SUPREMA CORTE DI CASSAZIONE

SEZIONE I

SENTENZA 2 DICEMBRE 2013, N. 26965

Svolgimento del processo

La Corte di appello di Trento, con sentenza dell’11 giugno 2007 ha confermato quella in data 31 maggio 2006 del Tribunale che aveva respinto le domande dei condomini L..M. ed P.E. , di condanna del comune di Dimaro alla rimozione o spostamento delle condotte fognaria ed idrica realizzate abusivamente nel sottosuolo dell’edificio “Condominio …”, ubicato nel territorio comunale, previa declaratoria di inesistenza della servitù, in quanto: a) era pacifica tra le parti l’insussistenza di detta servitù di cui peraltro non era neppure individuato il fondo dominante; b) neanche si era discusso di occupazione appropriativa del fondo o delle condotte nella decisione del Tribunale che ne aveva correttamente escluso la rimozione per l’avvenuta irreversibile trasformazione del terreno e la sua acquisizione alla mano pubblica, anche a seguito dei provvedimenti del Consiglio e della Giunta del comune che avevano approvato l’opera.
Per la cassazione della sentenza, il M. e la P. hanno proposto ricorso per 3 motivi; cui ha resistito il comune di Dimaro con controricorso, con il quale ha formulato altresì ricorso incidentale per 3 motivi.

Motivi della decisione

Il Collegio preliminarmente osserva che nessuna delle questioni prospettate a sostegno dei motivi del ricorso incidentale è corredato dai quesiti di diritto richiesti dall’art.366 bis cod.proc.civ. introdotto dal d.lgvo 40 del 2006 a far data dal 2 marzo 2006, e poi abrogato dall’art. 47, comma 1, lett. d), della l. 18 giugno 2009, n. 69,tuttavia successiva alla decisione impugnata: per il p quale l’illustrazione di ciascun motivo si deve concludere, a pena di inammissibilità, nei casi previsti dall’art. 360, comma 1, nn. 1, 2, 3 e 4, c.p.c., con la formulazione di un quesito di diritto, mentre, nell’ipotesi prevista dal n. 5 del medesimo comma, il motivo deve enunciare, in modo sintetico ma completo, la chiara indicazione del fatto controverso in relazione al quale la motivazione sì assume omessa o contraddittoria; ovvero le ragioni per le quali la dedotta insufficienza della motivazione la rende inidonea a giustificare la decisione.
Poiché invece la formulazione di un esplicito quesito di diritto o la chiara indicazione del fatto controverso sono del tutto assenti nell’illustrazione di ciascuna delle doglianze in cui si articola il ricorso incidentale (cfr.
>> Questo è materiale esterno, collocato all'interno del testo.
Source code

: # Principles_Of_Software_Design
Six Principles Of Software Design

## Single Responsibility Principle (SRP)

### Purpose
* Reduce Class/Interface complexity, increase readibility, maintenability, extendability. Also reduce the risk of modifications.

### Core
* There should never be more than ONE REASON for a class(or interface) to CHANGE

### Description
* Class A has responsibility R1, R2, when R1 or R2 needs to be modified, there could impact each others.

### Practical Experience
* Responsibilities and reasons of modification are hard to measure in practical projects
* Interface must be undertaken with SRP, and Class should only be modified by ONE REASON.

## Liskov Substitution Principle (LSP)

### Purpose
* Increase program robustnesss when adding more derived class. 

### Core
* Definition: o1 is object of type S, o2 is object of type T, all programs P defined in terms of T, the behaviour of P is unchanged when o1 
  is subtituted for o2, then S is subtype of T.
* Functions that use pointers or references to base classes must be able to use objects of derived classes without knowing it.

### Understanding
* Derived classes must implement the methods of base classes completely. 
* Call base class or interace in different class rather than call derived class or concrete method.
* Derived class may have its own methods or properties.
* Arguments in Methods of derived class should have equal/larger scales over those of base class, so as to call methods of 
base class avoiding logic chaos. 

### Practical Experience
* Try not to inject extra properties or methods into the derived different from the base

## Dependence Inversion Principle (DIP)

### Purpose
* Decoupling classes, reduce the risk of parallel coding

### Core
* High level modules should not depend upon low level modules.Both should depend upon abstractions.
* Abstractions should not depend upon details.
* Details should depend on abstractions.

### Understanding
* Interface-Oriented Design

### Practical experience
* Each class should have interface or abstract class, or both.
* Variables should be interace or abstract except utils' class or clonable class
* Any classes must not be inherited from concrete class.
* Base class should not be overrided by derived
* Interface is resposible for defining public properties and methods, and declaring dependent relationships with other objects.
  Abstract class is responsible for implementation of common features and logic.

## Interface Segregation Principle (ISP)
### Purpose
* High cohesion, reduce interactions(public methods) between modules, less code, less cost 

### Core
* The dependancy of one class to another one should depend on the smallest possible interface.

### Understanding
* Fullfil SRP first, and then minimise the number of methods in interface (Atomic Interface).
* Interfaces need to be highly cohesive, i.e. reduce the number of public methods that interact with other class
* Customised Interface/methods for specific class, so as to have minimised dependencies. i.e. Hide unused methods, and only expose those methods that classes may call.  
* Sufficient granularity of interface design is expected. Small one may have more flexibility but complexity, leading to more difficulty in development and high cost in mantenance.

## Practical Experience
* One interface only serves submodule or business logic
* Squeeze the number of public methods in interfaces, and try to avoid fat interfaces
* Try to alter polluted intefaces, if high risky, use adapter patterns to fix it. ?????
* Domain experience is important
Cass. Sez. un. 7258 e 14682/2007),detta impugnazione deve essere dichiarata inammissibile.
Con il primo motivo del principale L..M. ed P.E. , deducendo violazione dell’art. 112 cod.proc.civ. censurano la sentenza impugnata per avere confermato il rigetto della loro domanda di negatoria servitutis per effetto del passaggio nell’ambito del sottosuolo condominiale sia della condotta fognaria, che di quella idrica comunale e della conseguente rimozione degli impianti, invocando la c.d. occupazione espropriativa che nessuna delle parti aveva prospettato; e perciò incorrendo in un palese vizio di ultrapetizione.
La doglianza è infondata.
I ricorrenti nel giudizio di primo grado hanno dedotto l’esercizio, senza alcun titolo da parte del comune, nel sottosuolo del loro condominio sia di una servitù di fatto corrispondente a quella di acquedotto di cui all’art. 1034 segg. cod. civ., che di una seconda servitù (sempre abusiva) corrispondente a quella di fognatura di cui all’art. 1043 cod. civ. ed hanno chiesto anzitutto che venisse accertata l’insussistenza del relativo diritto in capo alla suddetta amministrazione (art. 949 cod. civ.),priva di alcun titolo ad esercitarla; e quindi nel corso del giudizio la rimozione o comunque lo spostamento delle relative condutture. Per cui il Tribunale si è limitato a respingere entrambe le richieste ritenendole infondate a causa dell’avvenuta irreversibile trasformazione dei loro terreni ad opera dei menzionati manufatti la cui esistenza era del tutto pacifica tra le parti: perciò ravvisando (sia pure erroneamente) in tale situazione di fatto (presenza delle condotte nel sottosuolo) da entrambe prospettata una espropriazione illegittima, per l’asserita irreversibile trasformazione delle relative porzioni di sottosuolo attraversate (c.d. occupazione espropriativa) ad opera dell’amministrazione comunale che ne impediva la chiesta condanna di rimozione e/o di spostamento. Si è dunque trattato non già dell’accoglimento di una domanda non proposta dalle parti, ma della conseguenza giuridica collegata dai primi giudici all’avvenuta realizzazione – dedotta dagli stessi proprietari – delle condutture da parte del comune (che comunque ne aveva acquistato successivamente la proprietà); e confermata dalla Corte di appello anche per aver ritenuto che l’occupazione del suolo privato “era avvenuta sulla base di progetti approvati dal Consiglio comunale e dalla Giunta comunale”: e quindi in base ad una (asserita) dichiarazione di p.u. valida ed efficace.
Con il secondo motivo, i ricorrenti deducendo violazione della normativa relativa alle espropriazioni illegittime c.d. appropriative, censurano la sentenza impugnata per avere tratto la dichiarazione suddetta, necessaria per l’instaurazione di un procedimento ablativo, dall’approvazione dell’opera p. da parte del comune, e ritenuto che l’attraversamento di un suolo privato ad opera di una condotta idrica ovvero fognaria sia sufficiente a comportarne l’irreversibile trasformazione, idonea ad impedire la rimozione e/o lo spostamento del manufatto.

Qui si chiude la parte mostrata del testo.